Nei giorni scorsi Torino ha ospitato le voci e i volti di quanti, attraverso le emozioni e le passioni più diverse, condividono un unico, fortissimo credo: la democrazia.
Il tema di quest'anno di Biennale Democrazia, manifestazione giunta alla sua quarta edizione, era Passaggi. L'immagine-guida scelta è stata tratta dal progetto Atlas dell'artista Victor López González e raffigura le porteadores o mujeres mulas, donne che ogni giorno, per sopravvivere, attraversano la frontiera costituita dalle enclaves spagnole di Melilla e Ceuta, caricandosi sulle spalle pesantissimi fardelli di merci da portare oltre il confine. Questo per ricordare il peso, spesso intollerabile, che oggi grava sulle spalle di una buona parte dell'umanità in cammino, ma contiene anche l'auspicio che ciascuno di noi possa essere riconosciuto dalla società come un piccolo, ma indispensabile, frammento nel mosaico del futuro.
Gustavo Zagrebelsky, Presidente di Biennale Democrazia, ha parlato delle peculiarità delle trasformazioni che caratterizzano l'epoca in cui viviamo. Il presente è profondamente segnato dalla scarsità di certezze e speranze di fronte ai cambiamenti repentini che travolgono tutti noi, impendendo la comprensione della vita in cui siamo immersi. I sentimenti più diffusi diventano quindi lo spaesamento, l'insicurezza, la paura, oppure l'indifferenza e l'apatìa. Sotto i nostri occhi mutano la politica, l'economia, il lavoro, le nuove tecnologie, le scoperte scientifiche, le relazioni tra i popoli: "Sono trasformazioni che assumono spesso l'apparenza di una calamità naturale. Si cede così al fatalismo. Quando, come in un vortice, tutto è destinato a consumarsi in fretta, scompare la profondità temporale delle esistenze, e, insieme, il senso di appartenenza a una vicenda collettiva". La cultura, di cui Biennale Democrazia si fa da anni orgogliosa portatrice, è quindi chiamata a svolgere la funzione che le è propria: comprendere, dare un senso, offrire prospettive di convivenza, aiutare a uscire dal contingente per reinventarsi continuamente.
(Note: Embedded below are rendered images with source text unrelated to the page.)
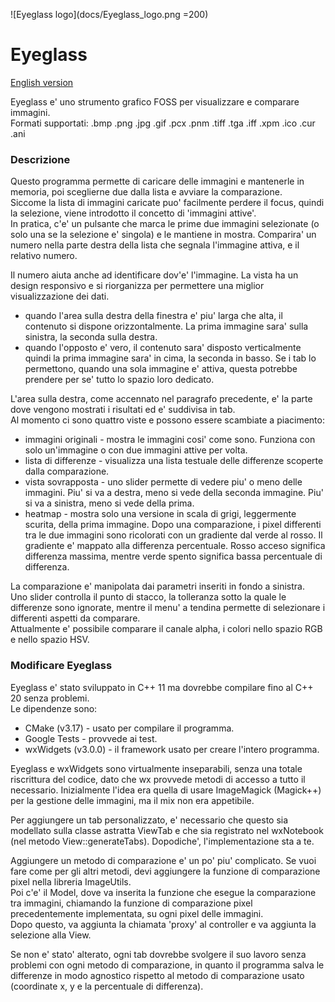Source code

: ![Eyeglass logo](docs/Eyeglass_logo.png =200)
# Eyeglass
[English version](README_en.md)

Eyeglass e' uno strumento grafico FOSS per visualizzare e comparare immagini.   
Formati supportati: .bmp .png .jpg .gif .pcx .pnm .tiff .tga .iff .xpm .ico .cur .ani


### Descrizione
Questo programma permette di caricare delle immagini e mantenerle in memoria, poi sceglierne due dalla lista e avviare la comparazione.   
Siccome la lista di immagini caricate puo' facilmente perdere il focus, quindi la selezione, viene introdotto il concetto di 'immagini attive'.   
In pratica, c'e' un pulsante che marca le prime due immagini selezionate (o solo una se la selezione e' singola) e le mantiene in mostra. Comparira' un numero nella parte destra della lista che segnala l'immagine attiva, e il relativo numero.   

Il numero aiuta anche ad identificare dov'e' l'immagine. La vista ha un design responsivo e si riorganizza per permettere una miglior visualizzazione dei dati.   
* quando l'area sulla destra della finestra e' piu' larga che alta, il contenuto si dispone orizzontalmente. La prima immagine sara' sulla sinistra, la seconda sulla destra.
* quando l'opposto e' vero, il contenuto sara' disposto verticalmente quindi la prima immagine sara' in cima, la seconda in basso.
Se i tab lo permettono, quando una sola immagine e' attiva, questa potrebbe prendere per se' tutto lo spazio loro dedicato.

L'area sulla destra, come accennato nel paragrafo precedente, e' la parte dove vengono mostrati i risultati ed e' suddivisa in tab.   
Al momento ci sono quattro viste e possono essere scambiate a piacimento:
* immagini originali	- mostra le immagini cosi' come sono. Funziona con solo un'immagine o con due immagini attive per volta.
* lista di differenze	- visualizza una lista testuale delle differenze scoperte dalla comparazione.
* vista sovrapposta		- uno slider permette di vedere piu' o meno delle immagini. Piu' si va a destra, meno si vede della seconda immagine. Piu' si va a sinistra, meno si vede della prima.
* heatmap				- mostra solo una versione in scala di grigi, leggermente scurita, della prima immagine. Dopo una comparazione, i pixel differenti tra le due immagini sono ricolorati con un gradiente dal verde al rosso. Il gradiente e' mappato alla differenza percentuale. Rosso acceso significa differenza massima, mentre verde spento significa bassa percentuale di differenza.

La comparazione e' manipolata dai parametri inseriti in fondo a sinistra.   
Uno slider controlla il punto di stacco, la tolleranza sotto la quale le differenze sono ignorate, mentre il menu' a tendina permette di selezionare i differenti aspetti da comparare.   
Attualmente e' possibile comparare il canale alpha, i colori nello spazio RGB e nello spazio HSV.


### Modificare Eyeglass
Eyeglass e' stato sviluppato in C++ 11 ma dovrebbe compilare fino al C++ 20 senza problemi.   
Le dipendenze sono:
* CMake (v3.17)			- usato per compilare il programma.
* Google Tests			- provvede ai test.
* wxWidgets (v3.0.0)	- il framework usato per creare l'intero programma.

Eyeglass e wxWidgets sono virtualmente inseparabili, senza una totale riscrittura del codice, dato che wx provvede metodi di accesso a tutto il necessario. Inizialmente l'idea era quella di usare ImageMagick (Magick++) per la gestione delle immagini, ma il mix non era appetibile.

Per aggiungere un tab personalizzato, e' necessario che questo sia modellato sulla classe astratta ViewTab e che sia registrato nel wxNotebook (nel metodo View::generateTabs). Dopodiche', l'implementazione sta a te.   

Aggiungere un metodo di comparazione e' un po' piu' complicato. Se vuoi fare come per gli altri metodi, devi aggiungere la funzione di comparazione pixel nella libreria ImageUtils.   
Poi c'e' il Model, dove va inserita la funzione che esegue la comparazione tra immagini, chiamando la funzione di comparazione pixel precedentemente implementata, su ogni pixel delle immagini.   
Dopo questo, va aggiunta la chiamata 'proxy' al controller e va aggiunta la selezione alla View.   

Se non e' stato' alterato, ogni tab dovrebbe svolgere il suo lavoro senza problemi con ogni metodo di comparazione, in quanto il programma salva le differenze in modo agnostico rispetto al metodo di comparazione usato (coordinate x, y e la percentuale di differenza).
Il sindaco di Torino Piero Fassino ha sostenuto il valore di un evento di tale portata come promotore di valori civili e democratici in un'ottica di partecipazione e condivisione, con lo scopo di creare una cittadinanza attiva. Un tema, quello dei "passaggi", che quest'anno ha dato anche la possibilità di ripercorrere gli avvenimenti che hanno contribuito a realizzare il nostro presente: i cent'anni dall'ingresso dell'Italia nella Prima guerra mondiale e il settantesimo anniversario della Liberazione, occasioni per riflettere sul significato della memoria, sugli errori commessi nel passato e sulle lezioni da trarne continuamente, per la formazione delle nuove coscienze. "Non è casuale che la città che ha dato i natali e ha accolto alcuni dei più grandi pensatori, filosofi e scienziati del nostro tempo, che si è distinta per la lotta contro il fascismo e per il riconoscimento dei diritti civili e del lavoro, diventi ancora una volta laboratorio di idee, di sperimentazione e di condivisione, ma soprattutto di accoglienza e di integrazione".
L'inaugurazione della manifestazione, tenutasi la sera del 25 marzo al Teatro Regio, ha visto la lectio magistralis di Claudio Magris, L'Europa della cultura. A seguire, la prima assoluta di Thyssen. Opera sonora, un omaggio di grande effetto e portata emotiva alle vittime della tragedia avvenuta nel dicembre 2007 allo stabilimento torinese di ThyssenKrupp, in cui persero la vita sette operai. Choc, dolore, paura, rabbia: una ferita ancora aperta in chi ha assistito impotente a una tragedia indelebile per il nostro Paese e per tutto il mondo del lavoro. L'intensissimo racconto giornalistico che Ezio Mauro raccolse, a poche settimane da quei fatti terribili, grazie alle testimonianze dei protagonisti, ripercorre la vicenda unendo allo sguardo del cronista il talento narrativo del grande giornalista. Un lungo racconto in cui le memorie di un superstite, Giovanni Pignalosa, e di una moglie (le cui voci sono state affidate alle interpretazioni magistrali di Umberto Orsini e Alba Rohrwacher), si intrecciano al percorso della città di Torino. E attraverso la potenza evocativa delle note e delle sonorizzazioni, questa storia è diventata memoria collettiva, in un'opera grandiosa diretta da Pietro Babina.